→ REQUIRED ACTION: In the records below, find each line with the word "prussian" and copy it.

Source texts of formatted documents

*****

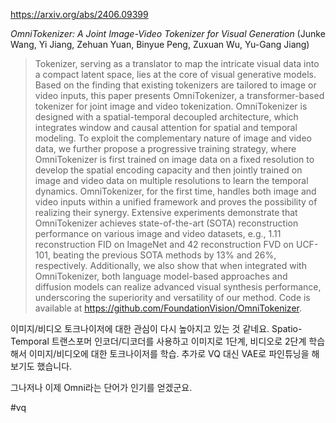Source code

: https://arxiv.org/abs/2406.09399

*OmniTokenizer: A Joint Image-Video Tokenizer for Visual Generation* (Junke Wang, Yi Jiang, Zehuan Yuan, Binyue Peng, Zuxuan Wu, Yu-Gang Jiang)

> Tokenizer, serving as a translator to map the intricate visual data into a compact latent space, lies at the core of visual generative models. Based on the finding that existing tokenizers are tailored to image or video inputs, this paper presents OmniTokenizer, a transformer-based tokenizer for joint image and video tokenization. OmniTokenizer is designed with a spatial-temporal decoupled architecture, which integrates window and causal attention for spatial and temporal modeling. To exploit the complementary nature of image and video data, we further propose a progressive training strategy, where OmniTokenizer is first trained on image data on a fixed resolution to develop the spatial encoding capacity and then jointly trained on image and video data on multiple resolutions to learn the temporal dynamics. OmniTokenizer, for the first time, handles both image and video inputs within a unified framework and proves the possibility of realizing their synergy. Extensive experiments demonstrate that OmniTokenizer achieves state-of-the-art (SOTA) reconstruction performance on various image and video datasets, e.g., 1.11 reconstruction FID on ImageNet and 42 reconstruction FVD on UCF-101, beating the previous SOTA methods by 13% and 26%, respectively. Additionally, we also show that when integrated with OmniTokenizer, both language model-based approaches and diffusion models can realize advanced visual synthesis performance, underscoring the superiority and versatility of our method. Code is available at https://github.com/FoundationVision/OmniTokenizer.

이미지/비디오 토크나이저에 대한 관심이 다시 높아지고 있는 것 같네요. Spatio-Temporal 트랜스포머 인코더/디코더를 사용하고 이미지로 1단계, 비디오로 2단계 학습해서 이미지/비디오에 대한 토크나이저를 학습. 추가로 VQ 대신 VAE로 파인튜닝을 해보기도 했습니다.

그나저나 이제 Omni라는 단어가 인기를 얻겠군요.

#vq 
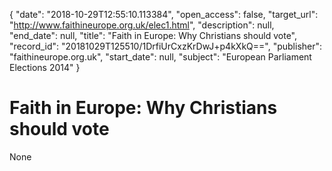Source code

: {
  "date": "2018-10-29T12:55:10.113384", 
  "open_access": false, 
  "target_url": "http://www.faithineurope.org.uk/elec1.html", 
  "description": null, 
  "end_date": null, 
  "title": "Faith in Europe: Why Christians should vote", 
  "record_id": "20181029T125510/1DrfiUrCxzKrDwJ+p4kXkQ==", 
  "publisher": "faithineurope.org.uk", 
  "start_date": null, 
  "subject": "European Parliament Elections 2014"
}

# Faith in Europe: Why Christians should vote

None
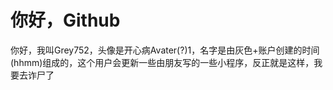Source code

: # 你好，Github
你好，我叫Grey752，头像是开心病Avater(?)1，名字是由灰色+账户创建的时间(hhmm)组成的，这个用户会更新一些由朋友写的一些小程序，反正就是这样，我要去诈尸了
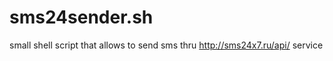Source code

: sms24sender.sh
==============

small shell script that allows to send sms thru http://sms24x7.ru/api/ service
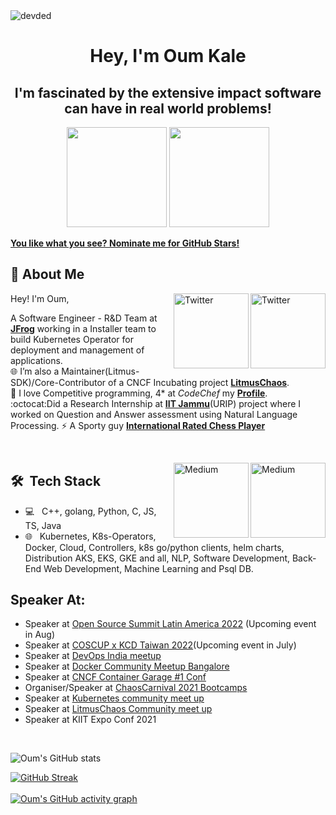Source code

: <!--
**oumkale/oumkale** is a ✨ _special_ ✨ repository because its `README.md` (this file) appears on your GitHub profile.

Here are some ideas to get you started:

- 🔭 I’m currently working on ...

- 🌱 I’m currently learning ...
- 👯 I’m looking to collaborate on ...
- 🤔 I’m looking for help with ...
- 💬 Ask me about ...
- 📫 How to reach me: ...
- 😄 Pronouns: ...
- ⚡ Fun fact: ...
-->
<img src="https://komarev.com/ghpvc/?username=oumkale" alt="devded" /> 
<h1 align="center">Hey, I'm Oum Kale</h1> 
<h2 align="center">I'm fascinated by the extensive impact software can have in real world problems!</h2>

<p align="center"> <img src="https://octodex.github.com/images/daftpunktocat-thomas.gif" height="160px" width="160px"> <img src="https://octodex.github.com/images/daftpunktocat-guy.gif" height="160px" width="160px"> </p>

   [**You like what you see? Nominate me for GitHub Stars!**](https://stars.github.com/nominate/)

   ## :wave: About Me 

<a href="https://twitter.com/oumkale" target="_blank"><img src="https://cdn2.iconfinder.com/data/icons/social-media-2199/64/social_media_isometric_6-twitter-512.png" height="120px" width="120px" alt="Twitter" align="right"></a>
<a href="https://www.linkedin.com/in/oumnkale/" target="_blank"><img src="https://cdn2.iconfinder.com/data/icons/social-media-2199/64/social_media_isometric_14-linkedin-512.png" height="120px" width="120px" alt="Twitter" align="right"></a>
Hey! I'm Oum, <br>

A Software Engineer - R&D Team at [**JFrog**](https://www.jfrog.com/) working in a Installer team to build Kubernetes Operator for deployment and management of applications.
<br>
🌐 I’m also a Maintainer(Litmus-SDK)/Core-Contributor of a CNCF Incubating project [**LitmusChaos**](https://github.com/litmuschaos).
<br>
💖 I love Competitive programming, 4* at *CodeChef* my [**Profile**](https://www.codechef.com/users/oumkale).
<br>
:octocat:Did a Research Internship at [**IIT Jammu**](https://www.iitjammu.ac.in/)(URIP) project where I worked on Question and Answer assessment using Natural Language Processing.
⚡ A Sporty guy [**International Rated Chess Player**](https://ratings.fide.com/profile/25062450)

<br> 

<a href="https://dev.to/oumkale" target="_blank"><img src="https://gist.githubusercontent.com/ccprog/0c300e61f7618fe5816525a43bdb10ac/raw/ea9450c4518ac66c7206f6e8ea23468f795a949c/dev-badge.svg" height="120px" width="120px" alt="Medium" align="right"></a>

<a href="https://oumkalecoding.medium.com/placement-coding-interview-preparation-for-juniors-fe99184df6ba" target="_blank"><img src="https://cdn4.iconfinder.com/data/icons/social-media-rounded-corners/512/Medium_rounded_cr-512.png" height="120px" width="120px" alt="Medium" align="right"></a>

## 🛠 &nbsp;Tech Stack

- 💻 &nbsp;
 C++, golang, Python, C, JS, TS, Java
- 🌐 &nbsp;
Kubernetes, K8s-Operators, Docker, Cloud, Controllers, k8s go/python clients, helm charts, Distribution AKS, EKS, GKE and all, NLP, Software Development, Back-End Web Development, Machine Learning and Psql DB.

## Speaker At:
   - Speaker at [Open Source Summit Latin America 2022](https://events.linuxfoundation.org/open-source-summit-latin-america/) (Upcoming event in Aug)
   - Speaker at [COSCUP x KCD Taiwan 2022](https://coscup.org/2022/zh-TW/session/W3AE8E)(Upcoming event in July)
   - Speaker at [DevOps India meetup](https://jfrog.com/community/cloud-native/devops-india-meetup-06-2022-2/)
   - Speaker at [Docker Community Meetup Bangalore](https://jfrog.com/community/cloud-native/docker-banaglore-meetup-06-2022/)
   - Speaker at [CNCF Container Garage #1 Conf](https://community.cncf.io/events/details/cncf-container-garage-presents-container-garage-1/)
   - Organiser/Speaker at [ChaosCarnival 2021 Bootcamps]()
   - Speaker at [Kubernetes community meet up]()
   - Speaker at [LitmusChaos Community meet up]()
   - Speaker at KIIT Expo Conf 2021
<br/>

   ![Oum's GitHub stats](https://github-readme-stats.vercel.app/api/?username=oumkale&theme=prussian&show_icons=true&count_private=true)

   [![GitHub Streak](http://github-readme-streak-stats.herokuapp.com?user=oumkale&theme=prussian&hide_border=true)](https://git.io/streak-stats)
   <br />
   <br />
   [![Oum's GitHub activity graph](https://activity-graph.herokuapp.com/graph?username=oumkale&theme=xcode)](https://git.io/oumkale)
   <br />


<!-- &nbsp;<img align="center" src="https://github-readme-stats.vercel.app/api?username=oumkale&show_icons=true&locale=en&count_private=true&include_all_commits=true" alt="oumkale" /> -->

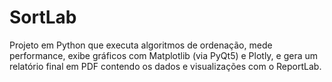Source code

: # SortLab
Projeto em Python que executa algoritmos de ordenação, mede performance, exibe gráficos com Matplotlib (via PyQt5) e Plotly, e gera um relatório final em PDF contendo os dados e visualizações com o ReportLab.
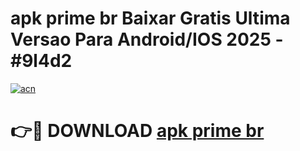 # apk prime br Baixar Gratis Ultima Versao Para Android/IOS 2025 - #9l4d2

[![acn](https://github.com/user-attachments/assets/0f9c940e-d8b0-45ae-aac7-cd30a18b3e1c)](https://app.mediaupload.pro?title=apk_prime_br&ref=02M)

# 👉🔴 DOWNLOAD [apk prime br](https://app.mediaupload.pro?title=apk_prime_br&ref=02M)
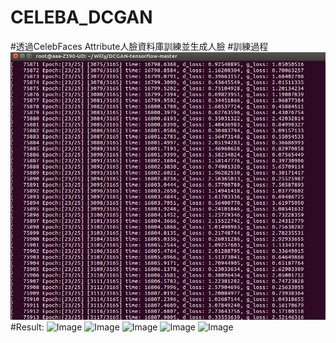 # CELEBA_DCGAN
#透過CelebFaces Attribute人臉資料庫訓練並生成人臉
#訓練過程
![Image](https://github.com/willy030/CELEBA_DCGAN/blob/master/coding.jpg)
#Result:
![Image]()
![Image]()
![Image]()
![Image]()
![Image]()

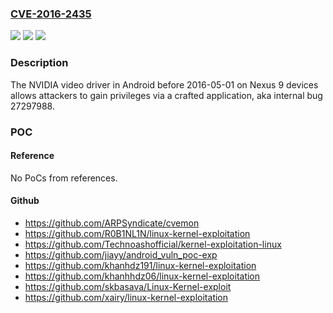 ### [CVE-2016-2435](https://cve.mitre.org/cgi-bin/cvename.cgi?name=CVE-2016-2435)
![](https://img.shields.io/static/v1?label=Product&message=n%2Fa&color=blue)
![](https://img.shields.io/static/v1?label=Version&message=n%2Fa&color=blue)
![](https://img.shields.io/static/v1?label=Vulnerability&message=n%2Fa&color=brighgreen)

### Description

The NVIDIA video driver in Android before 2016-05-01 on Nexus 9 devices allows attackers to gain privileges via a crafted application, aka internal bug 27297988.

### POC

#### Reference
No PoCs from references.

#### Github
- https://github.com/ARPSyndicate/cvemon
- https://github.com/R0B1NL1N/linux-kernel-exploitation
- https://github.com/Technoashofficial/kernel-exploitation-linux
- https://github.com/jiayy/android_vuln_poc-exp
- https://github.com/khanhdz191/linux-kernel-exploitation
- https://github.com/khanhhdz06/linux-kernel-exploitation
- https://github.com/skbasava/Linux-Kernel-exploit
- https://github.com/xairy/linux-kernel-exploitation

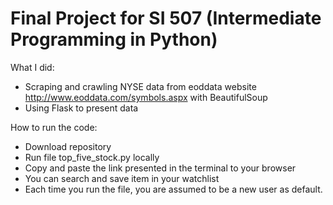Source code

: # Final Project for SI 507 (Intermediate Programming in Python)

What I did:
- Scraping and crawling NYSE data from eoddata website http://www.eoddata.com/symbols.aspx with BeautifulSoup
- Using Flask to present data

How to run the code:
- Download repository
- Run file top_five_stock.py locally
- Copy and paste the link presented in the terminal to your browser
- You can search and save item in your watchlist
- Each time you run the file, you are assumed to be a new user as default.
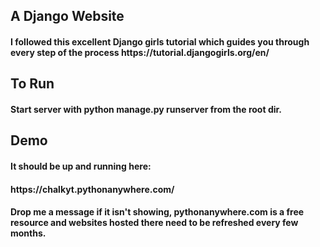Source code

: <h2>A Django Website</h2>

<h4>I followed this excellent Django girls tutorial which guides you through every step of the process https://tutorial.djangogirls.org/en/</h4>

<h2>To Run</h2>

<h4>Start server with python manage.py runserver from the root dir.</h4>

<h2>Demo</h2>

<h4> It should be up and running here:
<h4>https://chalkyt.pythonanywhere.com/</h4>

<h4>Drop me a message if it isn't showing, pythonanywhere.com is a free resource and websites hosted there need to be refreshed every few months.


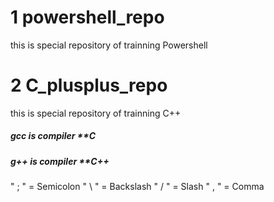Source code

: # 1 powershell_repo 
this is special repository of trainning Powershell

# 2 C_plusplus_repo
this is special repository of trainning C++

  ##### gcc is compiler **C
  ##### g++ is compiler **C++

  " ; " = Semicolon
  " \ " = Backslash
  " / " = Slash
  " , " = Comma
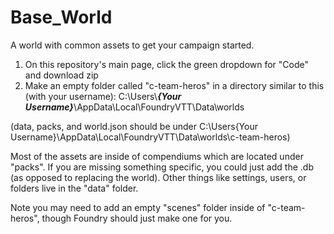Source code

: # Base_World
A world with common assets to get your campaign started.

1) On this repository's main page, click the green dropdown for "Code" and download zip                           
2) Make an empty folder called "c-team-heros" in a directory similar to this (with your username): C:\Users\\<b><i>{Your Username}</i></b>\AppData\Local\FoundryVTT\Data\worlds     

  (data, packs, and world.json should be under C:\Users\{Your Username}\AppData\Local\FoundryVTT\Data\worlds\c-team-heros)

Most of the assets are inside of compendiums which are located under "packs". If you are missing something specific, you could just add the .db (as opposed to replacing the world). Other things like settings, users, or folders live in the "data" folder. 

Note you may need to add an empty "scenes" folder inside of "c-team-heros", though Foundry should just make one for you. 
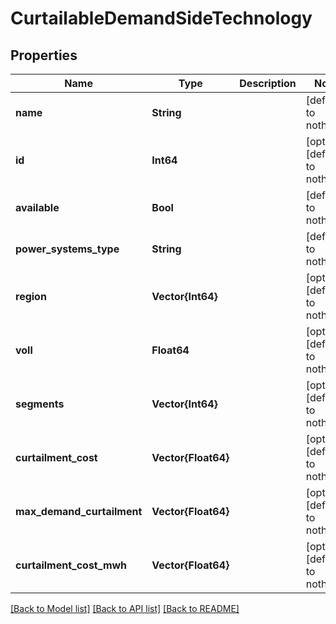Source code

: # CurtailableDemandSideTechnology


## Properties
Name | Type | Description | Notes
------------ | ------------- | ------------- | -------------
**name** | **String** |  | [default to nothing]
**id** | **Int64** |  | [optional] [default to nothing]
**available** | **Bool** |  | [default to nothing]
**power_systems_type** | **String** |  | [default to nothing]
**region** | **Vector{Int64}** |  | [optional] [default to nothing]
**voll** | **Float64** |  | [optional] [default to nothing]
**segments** | **Vector{Int64}** |  | [optional] [default to nothing]
**curtailment_cost** | **Vector{Float64}** |  | [optional] [default to nothing]
**max_demand_curtailment** | **Vector{Float64}** |  | [optional] [default to nothing]
**curtailment_cost_mwh** | **Vector{Float64}** |  | [optional] [default to nothing]


[[Back to Model list]](../README.md#models) [[Back to API list]](../README.md#api-endpoints) [[Back to README]](../README.md)


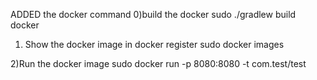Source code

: ADDED the docker command
0)build the docker
sudo ./gradlew build docker

1) Show the docker image in docker register
sudo docker images

2)Run the docker image
sudo docker run -p 8080:8080 -t com.test/test


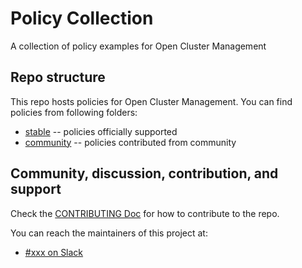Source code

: # Policy Collection
A collection of policy examples for Open Cluster Management

## Repo structure
This repo hosts policies for Open Cluster Management. You can find policies from following folders:

* [stable](policies/stable) -- policies officially supported
* [community](policies/community) -- policies contributed from community

## Community, discussion, contribution, and support

Check the [CONTRIBUTING Doc](docs/CONTRIBUTING.md) for how to contribute to the repo.

You can reach the maintainers of this project at:

- [#xxx on Slack](https://slack.com/signin?redir=%2Fmessages%2Fxxx)
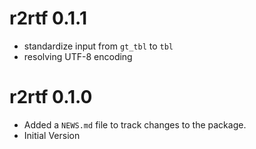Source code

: # r2rtf 0.1.1

* standardize input from `gt_tbl` to `tbl`
* resolving UTF-8 encoding 

# r2rtf 0.1.0

* Added a `NEWS.md` file to track changes to the package.
* Initial Version

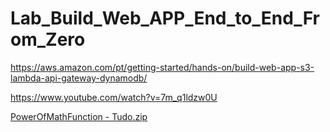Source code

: # Lab_Build_Web_APP_End_to_End_From_Zero

https://aws.amazon.com/pt/getting-started/hands-on/build-web-app-s3-lambda-api-gateway-dynamodb/

https://www.youtube.com/watch?v=7m_q1ldzw0U


[PowerOfMathFunction - Tudo.zip](https://github.com/user-attachments/files/17106471/PowerOfMathFunction.-.Tudo.zip)
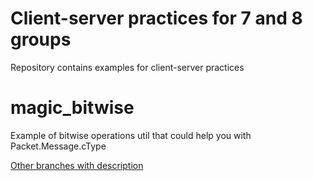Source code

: # Client-server practices for 7 and 8 groups

Repository contains examples for client-server practices

# magic_bitwise

Example of bitwise operations util that could help you with Packet.Message.cType

[Other branches with description](https://github.com/troshab/client_server_java_practice/blob/master/README.md)
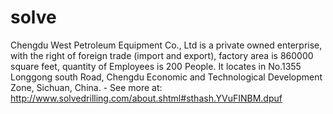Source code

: solve
=====

Chengdu West Petroleum Equipment Co., Ltd is a private owned enterprise, with the right of foreign trade (import and export), factory area is 860000 square feet, quantity of Employees is 200 People. It locates in No.1355 Longgong south Road, Chengdu Economic and Technological Development Zone, Sichuan, China. - See more at: http://www.solvedrilling.com/about.shtml#sthash.YVuFINBM.dpuf
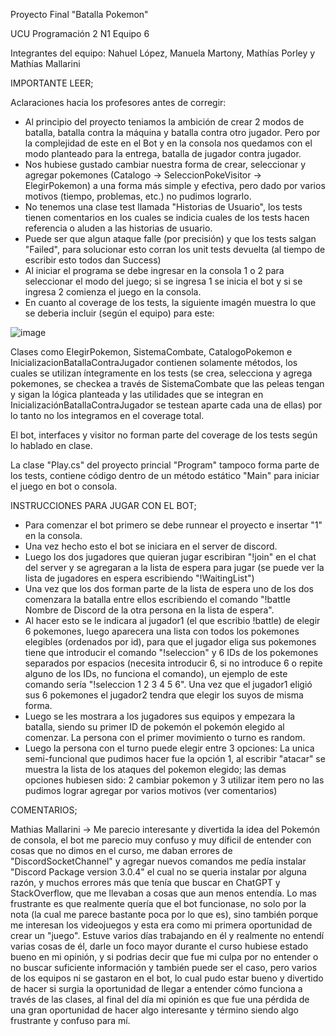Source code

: Proyecto Final "Batalla Pokemon"                                

UCU Programación 2 N1 Equipo 6

Integrantes del equipo: Nahuel López, Manuela Martony, Mathías Porley y Mathías Mallarini

IMPORTANTE LEER;

Aclaraciones hacia los profesores antes de corregir:
- Al principio del proyecto teniamos la ambición de crear 2 modos de batalla, batalla contra la máquina y batalla contra otro jugador. Pero por la complejidad de este en el Bot y en la consola nos quedamos con el modo planteado para la entrega, batalla de jugador contra jugador.
- Nos hubiese gustado cambiar nuestra forma de crear, seleccionar y agregar pokemones (Catalogo -> SeleccionPokeVisitor -> ElegirPokemon) a una forma más simple y efectiva, pero dado por varios motivos (tiempo, problemas, etc.) no pudimos lograrlo.
- No tenemos una clase test llamada "Historias de Usuario", los tests tienen comentarios en los cuales se indicia cuales de los tests hacen referencia o aluden a las historias de usuario.
- Puede ser que algun ataque falle (por precisión) y que los tests salgan "Failed", para solucionar esto corran los unit tests devuelta (al tiempo de escribir esto todos dan Success)
- Al iniciar el programa se debe ingresar en la consola 1 o 2 para seleccionar el modo del juego; si se ingresa 1 se inicia el bot y si se ingresa 2 comienza el juego en la consola.
- En cuanto al coverage de los tests, la siguiente imagén muestra lo que se deberia incluir (según el equipo) para este:

![image](https://github.com/user-attachments/assets/9bc5ce58-75ab-4fea-b42e-b6ca7d2a5ca4)

Clases como ElegirPokemon, SistemaCombate, CatalogoPokemon e InicializacionBatallaContraJugador contienen solamente métodos, los cuales se utilizan íntegramente en los tests (se crea, selecciona y agrega pokemones, se checkea a través de SistemaCombate que las peleas tengan y sigan la lógica planteada y las utilidades que se integran en InicializaciónBatallaContraJugador se testean aparte cada una de ellas) por lo tanto no los integramos en el coverage total.

El bot, interfaces y visitor no forman parte del coverage de los tests según lo hablado en clase.

La clase "Play.cs" del proyecto princial "Program" tampoco forma parte de los tests, contiene código dentro de un método estático "Main" para iniciar el juego en bot o consola.



INSTRUCCIONES PARA JUGAR CON EL BOT;
- Para comenzar el bot primero se debe runnear el proyecto e insertar "1" en la consola.
- Una vez hecho esto el bot se iniciara en el server de discord.
- Luego los dos jugadores que quieran jugar escribiran "!join" en el chat del server y se agregaran a la lista de espera para jugar (se puede ver la lista de jugadores en espera escribiendo "!WaitingList")
- Una vez que los dos forman parte de la lista de espera uno de los dos comenzara la batalla entre ellos escribiendo el comando "!battle Nombre de Discord de la otra persona en la lista de espera".
- Al hacer esto se le indicara al jugador1 (el que escribio !battle) de elegir 6 pokemones, luego aparecera una lista con todos los pokemones elegibles (ordenados por id), para que el jugador eliga sus pokemones tiene que introducir el comando "!seleccion" y 6 IDs de los pokemones separados por espacios (necesita introducir 6, si no introduce 6 o repite alguno de los IDs, no funciona el comando), un ejemplo de este comando sería "!seleccion 1 2 3 4 5 6". Una vez que el jugador1 eligió sus 6 pokemones el jugador2 tendra que elegir los suyos de misma forma.
- Luego se les mostrara a los jugadores sus equipos y empezara la batalla, siendo su primer ID de pokemón el pokemón elegido al comenzar. La persona con el primer movimiento o turno es random.
- Luego la persona con el turno puede elegir entre 3 opciones: La unica semi-funcional que pudimos hacer fue la opción 1, al escribir "atacar" se muestra la lista de los ataques del pokemon elegido; las demas opciones hubiesen sido: 2 cambiar pokemon y 3 utilizar item pero no las pudimos lograr agregar por varios motivos (ver comentarios)

COMENTARIOS;

Mathias Mallarini -> Me parecio interesante y divertida la idea del Pokemón de consola, el bot me parecio muy confuso y muy díficil de entender con cosas que no dimos en el curso, me daban errores de "DiscordSocketChannel" y agregar nuevos comandos me pedía instalar "Discord Package version 3.0.4" el cual no se queria instalar por alguna razón, y muchos errores más que tenía que buscar en ChatGPT y StackOverflow, que me llevaban a cosas que aun menos entendía. Lo mas frustrante es que realmente quería que el bot funcionase, no solo por la nota (la cual me parece bastante poca por lo que es), sino también porque me interesan los videojuegos y esta era como mi primera oportunidad de crear un "juego". Estuve varios días trabajando en él y realmente no entendí varias cosas de él, darle un foco mayor durante el curso hubiese estado bueno en mi opinión, y si podrias decir que fue mi culpa por no entender o no buscar suficiente información y también puede ser el caso, pero varios de los equipos ni se gastaron en el bot, lo cual pudo estar bueno y divertido de hacer si surgia la oportunidad de llegar a entender cómo funciona a través de las clases, al final del día mi opinión es que fue una pérdida de una gran oportunidad de hacer algo interesante y término siendo algo frustrante y confuso para mí.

*****

→ OUTPUT OF THE TASK:
   ![Oum's GitHub stats](https://github-readme-stats.vercel.app/api/?username=oumkale&theme=prussian&show_icons=true&count_private=true)
   [![GitHub Streak](http://github-readme-streak-stats.herokuapp.com?user=oumkale&theme=prussian&hide_border=true)](https://git.io/streak-stats)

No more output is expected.